Given a video clip depicting a hand interacting with a rigid object, we aim to infer the underlying 3D shape of both the hand and the object, i.e:
- 3D shape of the object (ϕ)
- Texture of the hand (β)
- Intrinsics of the camera (Kt)
- Per frame articulation of the hand (θtA)
- Per frame object pose (Th→o)
- Per frame camera pose (Tc→h)
Idea: Hand a visual cue for Object Shape
Hand can actually be thought of as a special occluder. There are 2 reasons behind this idea:
- Hand pose is predictive of the object’s shape. For example, When we pinch our fingers together, we are very likely to hold thin sticks, (like pens, nails, and brushes.)
- The current hand pose reconstruction system is quite robust to occlusion and their prediction can often be trusted.
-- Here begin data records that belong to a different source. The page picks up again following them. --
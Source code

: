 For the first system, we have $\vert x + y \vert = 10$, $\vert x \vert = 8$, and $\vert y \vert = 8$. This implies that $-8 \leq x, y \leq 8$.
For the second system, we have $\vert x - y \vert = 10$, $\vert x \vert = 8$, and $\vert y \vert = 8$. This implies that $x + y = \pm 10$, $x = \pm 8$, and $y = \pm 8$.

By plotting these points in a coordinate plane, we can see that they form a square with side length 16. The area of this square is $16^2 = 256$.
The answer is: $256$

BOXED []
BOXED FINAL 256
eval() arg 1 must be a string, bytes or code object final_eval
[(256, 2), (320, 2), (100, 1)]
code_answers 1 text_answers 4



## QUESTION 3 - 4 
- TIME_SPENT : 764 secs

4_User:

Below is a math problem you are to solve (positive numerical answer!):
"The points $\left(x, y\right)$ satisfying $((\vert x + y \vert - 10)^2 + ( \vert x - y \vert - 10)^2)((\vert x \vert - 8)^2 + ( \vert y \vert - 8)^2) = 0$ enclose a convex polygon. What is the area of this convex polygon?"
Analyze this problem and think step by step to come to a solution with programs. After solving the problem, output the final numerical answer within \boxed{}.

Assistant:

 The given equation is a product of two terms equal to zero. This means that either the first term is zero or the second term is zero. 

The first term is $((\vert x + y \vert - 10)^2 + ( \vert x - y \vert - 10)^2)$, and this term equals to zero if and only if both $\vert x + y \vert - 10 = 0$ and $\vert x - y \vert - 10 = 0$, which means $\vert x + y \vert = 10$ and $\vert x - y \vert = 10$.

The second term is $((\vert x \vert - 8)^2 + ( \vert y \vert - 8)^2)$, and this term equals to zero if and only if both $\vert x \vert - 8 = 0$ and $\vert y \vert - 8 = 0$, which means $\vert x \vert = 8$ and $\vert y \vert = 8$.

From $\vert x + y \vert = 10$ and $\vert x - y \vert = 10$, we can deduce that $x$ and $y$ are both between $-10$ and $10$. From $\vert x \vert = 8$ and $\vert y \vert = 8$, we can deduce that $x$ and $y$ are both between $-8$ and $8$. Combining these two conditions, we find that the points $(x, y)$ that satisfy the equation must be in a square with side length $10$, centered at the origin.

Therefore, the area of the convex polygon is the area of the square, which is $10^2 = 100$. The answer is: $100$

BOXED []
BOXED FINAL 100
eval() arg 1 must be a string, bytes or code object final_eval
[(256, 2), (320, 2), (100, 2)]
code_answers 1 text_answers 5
Given an image (a single frame), we therefore try to simultaneously optimize 2 things for a good reconstruction: i) Estimate the underlying hand pose and ii) infer the object shape in a normalized hand-centric coordinate frame. We anticipate explicit articulation conditioning to help the inference. Extending it to a dynamic setting, we intend to consider the Neural Field of the scene and fit a prior about the understanding of the possible valid shapes of the object.
Given the model, we can then get a per-frame prediction of the interaction and since the NeRF belongs to a valid human-object pair, we expect the frame predictions to be consistent.